You know, we had one case of nausea at the dose we're going to go forward with. We had no vomiting. We had no local tolerability concerns. You know, again, all the, you know, the other formulations can have some of these things. So we're really happy with that. The subjects found that it was very, you know, a meaningful experience, right? So they were able to maneuver within that space. That's something that the FDA was really important, was interested in. You know, we had actually, we had our pre-IND meeting the day after the Lykos panel, which was amusing, you know, kind of time frame, and it was all the same folks that were at the Lykos panel here. Very good meeting, very constructive meeting, and a very different vibe from the day prior.

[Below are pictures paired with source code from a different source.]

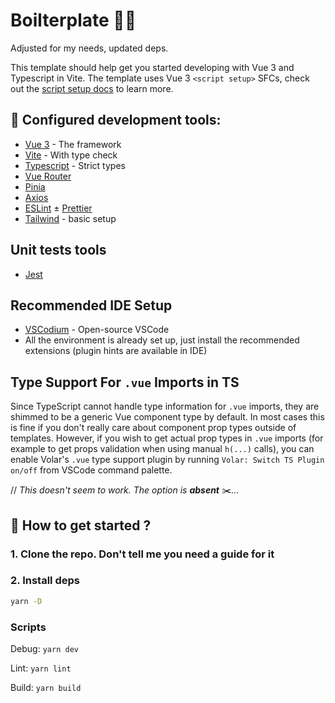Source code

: # Boilterplate 🚀🌭

Adjusted for my needs, updated deps.

This template should help get you started developing with Vue 3 and Typescript in Vite. The template uses Vue 3 `<script setup>` SFCs, check out the [script setup docs](https://v3.vuejs.org/api/sfc-script-setup.html#sfc-script-setup) to learn more.

## 🔨 Configured development tools:

- [Vue 3](https://v3.vuejs.org/) - The framework
- [Vite](https://vitejs.dev/) - With type check
- [Typescript](https://www.typescriptlang.org/) - Strict types
- [Vue Router](https://router.vuejs.org/)
- [Pinia](https://pinia.vuejs.org/)
- [Axios](https://axios-http.com/)
- [ESLint](https://eslint.org/) ± [Prettier](https://prettier.io/)
- [Tailwind](https://tailwindcss.com/) - basic setup

## Unit tests tools

- [Jest](https://jestjs.io/)

## Recommended IDE Setup

- [VSCodium](https://vscodium.com/) - Open-source VSCode
- All the environment is already set up, just install the recommended extensions (plugin hints are available in IDE)

## Type Support For `.vue` Imports in TS

Since TypeScript cannot handle type information for `.vue` imports, they are shimmed to be a generic Vue component type by default. In most cases this is fine if you don't really care about component prop types outside of templates. However, if you wish to get actual prop types in `.vue` imports (for example to get props validation when using manual `h(...)` calls), you can enable Volar's `.vue` type support plugin by running `Volar: Switch TS Plugin on/off` from VSCode command palette.

// *This doesn't seem to work. The option is **absent*** ✂️...

## 🚀 How to get started ?

### 1. Clone the repo. Don't tell me you need a guide for it

### 2. Install deps
```sh
yarn -D
```

### Scripts
Debug: ``` yarn dev ```

Lint: ``` yarn lint ```

Build: ``` yarn build ```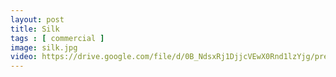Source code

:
 ```yaml
---
layout: post
title: Silk
tags : [ commercial ]
image: silk.jpg
video: https://drive.google.com/file/d/0B_NdsxRj1DjjcVEwX0Rnd1lzYjg/preview
---
```

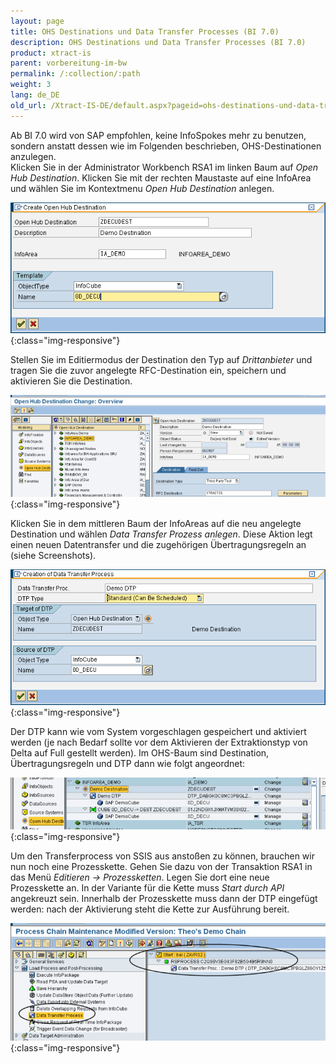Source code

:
 ```yaml
---
layout: page
title: OHS Destinations und Data Transfer Processes (BI 7.0)
description: OHS Destinations und Data Transfer Processes (BI 7.0)
product: xtract-is
parent: vorbereitung-im-bw
permalink: /:collection/:path
weight: 3
lang: de_DE
old_url: /Xtract-IS-DE/default.aspx?pageid=ohs-destinations-und-data-transfer-processes-bi-7_0
---
```


Ab BI 7.0 wird von SAP empfohlen, keine InfoSpokes mehr zu benutzen, sondern anstatt dessen wie im Folgenden beschrieben, OHS-Destinationen anzulegen.<br>
Klicken Sie in der Administrator Workbench RSA1 im linken Baum auf *Open Hub Destination*. Klicken Sie mit der rechten Maustaste auf eine InfoArea und wählen Sie im Kontextmenu *Open Hub Destination* anlegen.

![OHS-Destination-01](/img/content/OHS-Destination-01.png){:class="img-responsive"}


Stellen Sie im Editiermodus der Destination den Typ auf *Drittanbieter* und tragen Sie die zuvor angelegte RFC-Destination ein, speichern und aktivieren Sie die Destination.

![OHS-Destination-02](/img/content/OHS-Destination-02.png){:class="img-responsive"} 


Klicken Sie in dem mittleren Baum der InfoAreas auf die neu angelegte Destination und wählen *Data Transfer Prozess anlegen*. Diese Aktion legt einen neuen Datentransfer und die zugehörigen Übertragungsregeln an (siehe Screenshots).

 
![OHS-Destination-03](/img/content/OHS-Destination-03.png){:class="img-responsive"}

Der DTP kann wie vom System vorgeschlagen gespeichert und aktiviert werden (je nach Bedarf sollte vor dem Aktivieren der Extraktionstyp von Delta auf Full gestellt werden). Im OHS-Baum sind Destination, Übertragungsregeln und DTP dann wie folgt angeordnet:

![OHS-Destination-04](/img/content/OHS-Destination-04.png){:class="img-responsive"}


Um den Transferprocess von SSIS aus anstoßen zu können, brauchen wir nun noch eine Prozesskette. Gehen Sie dazu von der Transaktion RSA1 in das Menü *Editieren -> Prozessketten*. Legen Sie dort eine neue Prozesskette an. In der Variante für die Kette muss *Start durch API* angekreuzt sein. Innerhalb der Prozesskette muss dann der DTP eingefügt werden: nach der Aktivierung steht die Kette zur Ausführung bereit.

![OHS-Destination-05](/img/content/OHS-Destination-05.png){:class="img-responsive"}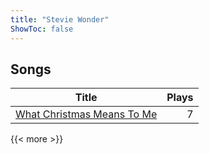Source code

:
 ```yaml
---
title: "Stevie Wonder"
ShowToc: false
---
```


## Songs
Title | Plays 
----- | -----: 
[What Christmas Means To Me](/songs/what-christmas-means-to-me) | 7

{{< more >}}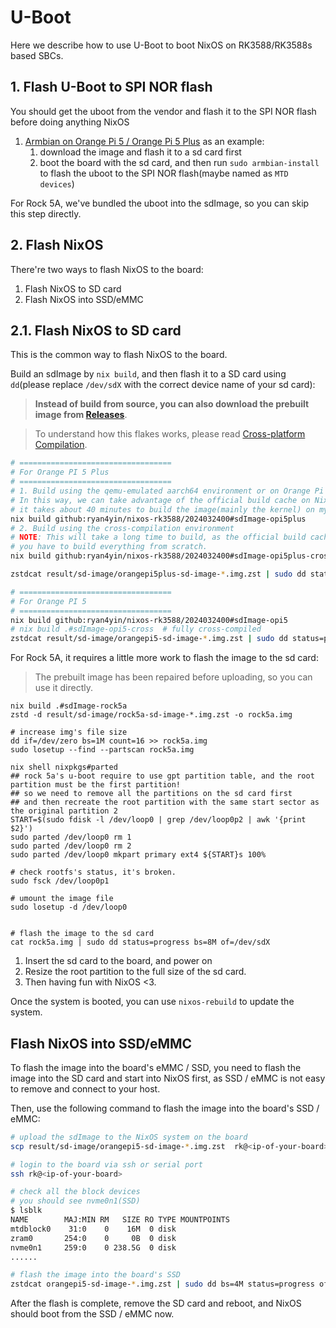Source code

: # U-Boot

Here we describe how to use U-Boot to boot NixOS on RK3588/RK3588s based SBCs.

## 1. Flash U-Boot to SPI NOR flash

You should get the uboot from the vendor and flash it to the SPI NOR flash before doing anything NixOS

1. [Armbian on Orange Pi 5 / Orange Pi 5 Plus](https://www.armbian.com/orange-pi-5/) as an example:
   1. download the image and flash it to a sd card first
   2. boot the board with the sd card, and then run `sudo armbian-install` to flash the uboot to the SPI NOR flash(maybe named as `MTD devices`)

For Rock 5A, we've bundled the uboot into the sdImage, so you can skip this step directly.

## 2. Flash NixOS

There're two ways to flash NixOS to the board:

1. Flash NixOS to SD card 
2. Flash NixOS into SSD/eMMC

## 2.1. Flash NixOS to SD card

This is the common way to flash NixOS to the board.

Build an sdImage by `nix build`, and then flash it to a SD card using `dd`(please replace `/dev/sdX` with the correct device name of your sd card):

> **Instead of build from source, you can also download the prebuilt image from [Releases](https://github.com/ryan4yin/nixos-rk3588/releases)**.

> To understand how this flakes works, please read [Cross-platform Compilation](https://nixos-and-flakes.thiscute.world/development/cross-platform-compilation).

```bash
# ==================================
# For Orange PI 5 Plus
# ==================================
# 1. Build using the qemu-emulated aarch64 environment or on Orange Pi 5 Plus itself.
# In this way, we can take advantage of the official build cache on NixOS to greatly speed up the build
# it takes about 40 minutes to build the image(mainly the kernel) on my Orange Pi 5 Plus.
nix build github:ryan4yin/nixos-rk3588/2024032400#sdImage-opi5plus
# 2. Build using the cross-compilation environment
# NOTE: This will take a long time to build, as the official build cache is not available for the cross-compilation environment,
# you have to build everything from scratch.
nix build github:ryan4yin/nixos-rk3588/2024032400#sdImage-opi5plus-cross

zstdcat result/sd-image/orangepi5plus-sd-image-*.img.zst | sudo dd status=progress bs=8M of=/dev/sdX

# ==================================
# For Orange PI 5 
# ==================================
nix build github:ryan4yin/nixos-rk3588/2024032400#sdImage-opi5
# nix build .#sdImage-opi5-cross  # fully cross-compiled
zstdcat result/sd-image/orangepi5-sd-image-*.img.zst | sudo dd status=progress bs=8M of=/dev/sdX
```

For Rock 5A, it requires a little more work to flash the image to the sd card:

> The prebuilt image has been repaired before uploading, so you can use it directly.

```shell
nix build .#sdImage-rock5a
zstd -d result/sd-image/rock5a-sd-image-*.img.zst -o rock5a.img

# increase img's file size
dd if=/dev/zero bs=1M count=16 >> rock5a.img
sudo losetup --find --partscan rock5a.img

nix shell nixpkgs#parted
## rock 5a's u-boot require to use gpt partition table, and the root partition must be the first partition!
## so we need to remove all the partitions on the sd card first
## and then recreate the root partition with the same start sector as the original partition 2
START=$(sudo fdisk -l /dev/loop0 | grep /dev/loop0p2 | awk '{print $2}')
sudo parted /dev/loop0 rm 1
sudo parted /dev/loop0 rm 2
sudo parted /dev/loop0 mkpart primary ext4 ${START}s 100%

# check rootfs's status, it's broken.
sudo fsck /dev/loop0p1

# umount the image file
sudo losetup -d /dev/loop0


# flash the image to the sd card
cat rock5a.img | sudo dd status=progress bs=8M of=/dev/sdX
```

1. Insert the sd card to the board, and power on
2. Resize the root partition to the full size of the sd card.
3. Then having fun with NixOS <3.

Once the system is booted, you can use `nixos-rebuild` to update the system.

## Flash NixOS into SSD/eMMC

To flash the image into the board's eMMC / SSD, you need to flash the image into the SD card and start into NixOS first, as SSD / eMMC is not easy to remove and connect to your host.

Then, use the following command to flash the image into the board's SSD / eMMC:

```bash
# upload the sdImage to the NixOS system on the board
scp result/sd-image/orangepi5-sd-image-*.img.zst  rk@<ip-of-your-board>:~/

# login to the board via ssh or serial port
ssh rk@<ip-of-your-board>

# check all the block devices
# you should see nvme0n1(SSD)
$ lsblk
NAME        MAJ:MIN RM   SIZE RO TYPE MOUNTPOINTS
mtdblock0    31:0    0    16M  0 disk
zram0       254:0    0     0B  0 disk
nvme0n1     259:0    0 238.5G  0 disk
......

# flash the image into the board's SSD
zstdcat orangepi5-sd-image-*.img.zst | sudo dd bs=4M status=progress of=/dev/nvme0n1
```

After the flash is complete, remove the SD card and reboot, and NixOS should boot from the SSD / eMMC now.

One of the things that came up is you know they were concerned about it because it's DMT. Are these patients completely snowed? Are they non-arousable during this experience? We're like, "No." I mean, we could wake them up every couple of minutes to see how the depth of their psychedelic experience. We asked it to them. You know, we asked that every couple of minutes. No problem in waking them up, and they were coherent enough to answer the question, but nonetheless, they were you know on the SIRS, which is subjective intensity, they were 7 through 10, 10 being the highest, which is pretty much where psilocybin is, and that's kind of where we were targeting. So again, pretty happy with the way that turned out, kicking the phase II off at the end of the year.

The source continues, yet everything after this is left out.